Task details:
Copy the data precisely, character for character, and leave out every picture.

Source texts of formatted documents:
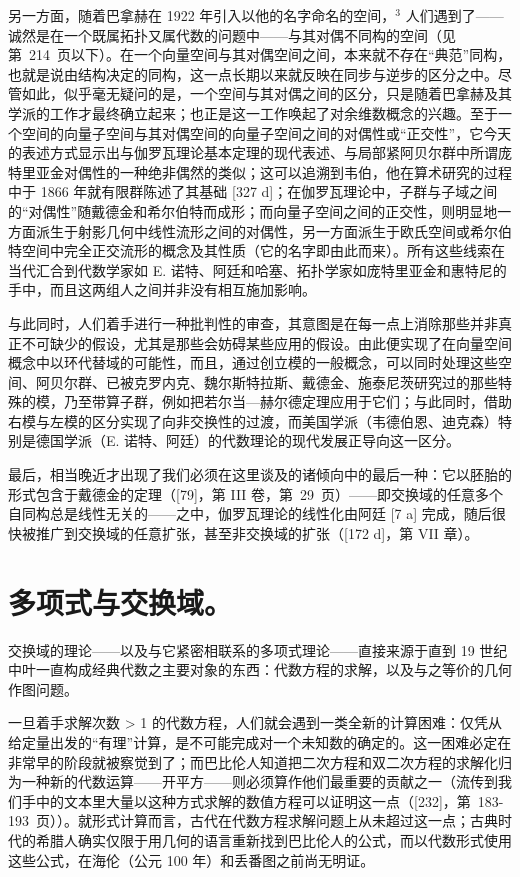 另一方面，随着巴拿赫在 1922 年引入以他的名字命名的空间，\(^{3}\) 人们遇到了——诚然是在一个既属拓扑又属代数的问题中——与其对偶不同构的空间（见第~214~页以下）。在一个向量空间与其对偶空间之间，本来就不存在“典范”同构，也就是说由结构决定的同构，这一点长期以来就反映在同步与逆步的区分之中。尽管如此，似乎毫无疑问的是，一个空间与其对偶之间的区分，只是随着巴拿赫及其学派的工作才最终确立起来；也正是这一工作唤起了对余维数概念的兴趣。至于一个空间的向量子空间与其对偶空间的向量子空间之间的对偶性或“正交性”，它今天的表述方式显示出与伽罗瓦理论基本定理的现代表述、与局部紧阿贝尔群中所谓庞特里亚金对偶性的一种绝非偶然的类似；这可以追溯到韦伯，他在算术研究的过程中于 1866 年就有限群陈述了其基础 {[}327 d{]}；在伽罗瓦理论中，子群与子域之间的“对偶性”随戴德金和希尔伯特而成形；而向量子空间之间的正交性，则明显地一方面派生于射影几何中线性流形之间的对偶性，另一方面派生于欧氏空间或希尔伯特空间中完全正交流形的概念及其性质（它的名字即由此而来）。所有这些线索在当代汇合到代数学家如 E. 诺特、阿廷和哈塞、拓扑学家如庞特里亚金和惠特尼的手中，而且这两组人之间并非没有相互施加影响。

与此同时，人们着手进行一种批判性的审查，其意图是在每一点上消除那些并非真正不可缺少的假设，尤其是那些会妨碍某些应用的假设。由此便实现了在向量空间概念中以环代替域的可能性，而且，通过创立模的一般概念，可以同时处理这些空间、阿贝尔群、已被克罗内克、魏尔斯特拉斯、戴德金、施泰尼茨研究过的那些特殊的模，乃至带算子群，例如把若尔当—赫尔德定理应用于它们；与此同时，借助右模与左模的区分实现了向非交换性的过渡，而美国学派（韦德伯恩、迪克森）特别是德国学派（E. 诺特、阿廷）的代数理论的现代发展正导向这一区分。

最后，相当晚近才出现了我们必须在这里谈及的诸倾向中的最后一种：它以胚胎的形式包含于戴德金的定理（{[}79{]}，第 III 卷，第~29~页）——即交换域的任意多个自同构总是线性无关的——之中，伽罗瓦理论的线性化由阿廷 {[}7 a{]} 完成，随后很快被推广到交换域的任意扩张，甚至非交换域的扩张（{[}172 d{]}，第 VII 章）。

\chapter{多项式与交换域。}

交换域的理论——以及与它紧密相联系的多项式理论——直接来源于直到 19 世纪中叶一直构成经典代数之主要对象的东西：代数方程的求解，以及与之等价的几何作图问题。

一旦着手求解次数 \textgreater{} 1 的代数方程，人们就会遇到一类全新的计算困难：仅凭从给定量出发的“有理”计算，是不可能完成对一个未知数的确定的。这一困难必定在非常早的阶段就被察觉到了；而巴比伦人知道把二次方程和双二次方程的求解化归为一种新的代数运算——开平方——则必须算作他们最重要的贡献之一（流传到我们手中的文本里大量以这种方式求解的数值方程可以证明这一点（{[}232{]}，第~183-193~页））。就形式计算而言，古代在代数方程求解问题上从未超过这一点；古典时代的希腊人确实仅限于用几何的语言重新找到巴比伦人的公式，而以代数形式使用这些公式，在海伦（公元 100 年）和丢番图之前尚无明证。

Task output:
 另一方面，随着巴拿赫在 1922 年引入以他的名字命名的空间，\(^{3}\) 人们遇到了——诚然是在一个既属拓扑又属代数的问题中——与其对偶不同构的空间（见第~214~页以下）。在一个向量空间与其对偶空间之间，本来就不存在“典范”同构，也就是说由结构决定的同构，这一点长期以来就反映在同步与逆步的区分之中。尽管如此，似乎毫无疑问的是，一个空间与其对偶之间的区分，只是随着巴拿赫及其学派的工作才最终确立起来；也正是这一工作唤起了对余维数概念的兴趣。至于一个空间的向量子空间与其对偶空间的向量子空间之间的对偶性或“正交性”，它今天的表述方式显示出与伽罗瓦理论基本定理的现代表述、与局部紧阿贝尔群中所谓庞特里亚金对偶性的一种绝非偶然的类似；这可以追溯到韦伯，他在算术研究的过程中于 1866 年就有限群陈述了其基础 {[}327 d{]}；在伽罗瓦理论中，子群与子域之间的“对偶性”随戴德金和希尔伯特而成形；而向量子空间之间的正交性，则明显地一方面派生于射影几何中线性流形之间的对偶性，另一方面派生于欧氏空间或希尔伯特空间中完全正交流形的概念及其性质（它的名字即由此而来）。所有这些线索在当代汇合到代数学家如 E. 诺特、阿廷和哈塞、拓扑学家如庞特里亚金和惠特尼的手中，而且这两组人之间并非没有相互施加影响。

与此同时，人们着手进行一种批判性的审查，其意图是在每一点上消除那些并非真正不可缺少的假设，尤其是那些会妨碍某些应用的假设。由此便实现了在向量空间概念中以环代替域的可能性，而且，通过创立模的一般概念，可以同时处理这些空间、阿贝尔群、已被克罗内克、魏尔斯特拉斯、戴德金、施泰尼茨研究过的那些特殊的模，乃至带算子群，例如把若尔当—赫尔德定理应用于它们；与此同时，借助右模与左模的区分实现了向非交换性的过渡，而美国学派（韦德伯恩、迪克森）特别是德国学派（E. 诺特、阿廷）的代数理论的现代发展正导向这一区分。

最后，相当晚近才出现了我们必须在这里谈及的诸倾向中的最后一种：它以胚胎的形式包含于戴德金的定理（{[}79{]}，第 III 卷，第~29~页）——即交换域的任意多个自同构总是线性无关的——之中，伽罗瓦理论的线性化由阿廷 {[}7 a{]} 完成，随后很快被推广到交换域的任意扩张，甚至非交换域的扩张（{[}172 d{]}，第 VII 章）。

\chapter{多项式与交换域。}

交换域的理论——以及与它紧密相联系的多项式理论——直接来源于直到 19 世纪中叶一直构成经典代数之主要对象的东西：代数方程的求解，以及与之等价的几何作图问题。

一旦着手求解次数 \textgreater{} 1 的代数方程，人们就会遇到一类全新的计算困难：仅凭从给定量出发的“有理”计算，是不可能完成对一个未知数的确定的。这一困难必定在非常早的阶段就被察觉到了；而巴比伦人知道把二次方程和双二次方程的求解化归为一种新的代数运算——开平方——则必须算作他们最重要的贡献之一（流传到我们手中的文本里大量以这种方式求解的数值方程可以证明这一点（{[}232{]}，第~183-193~页））。就形式计算而言，古代在代数方程求解问题上从未超过这一点；古典时代的希腊人确实仅限于用几何的语言重新找到巴比伦人的公式，而以代数形式使用这些公式，在海伦（公元 100 年）和丢番图之前尚无明证。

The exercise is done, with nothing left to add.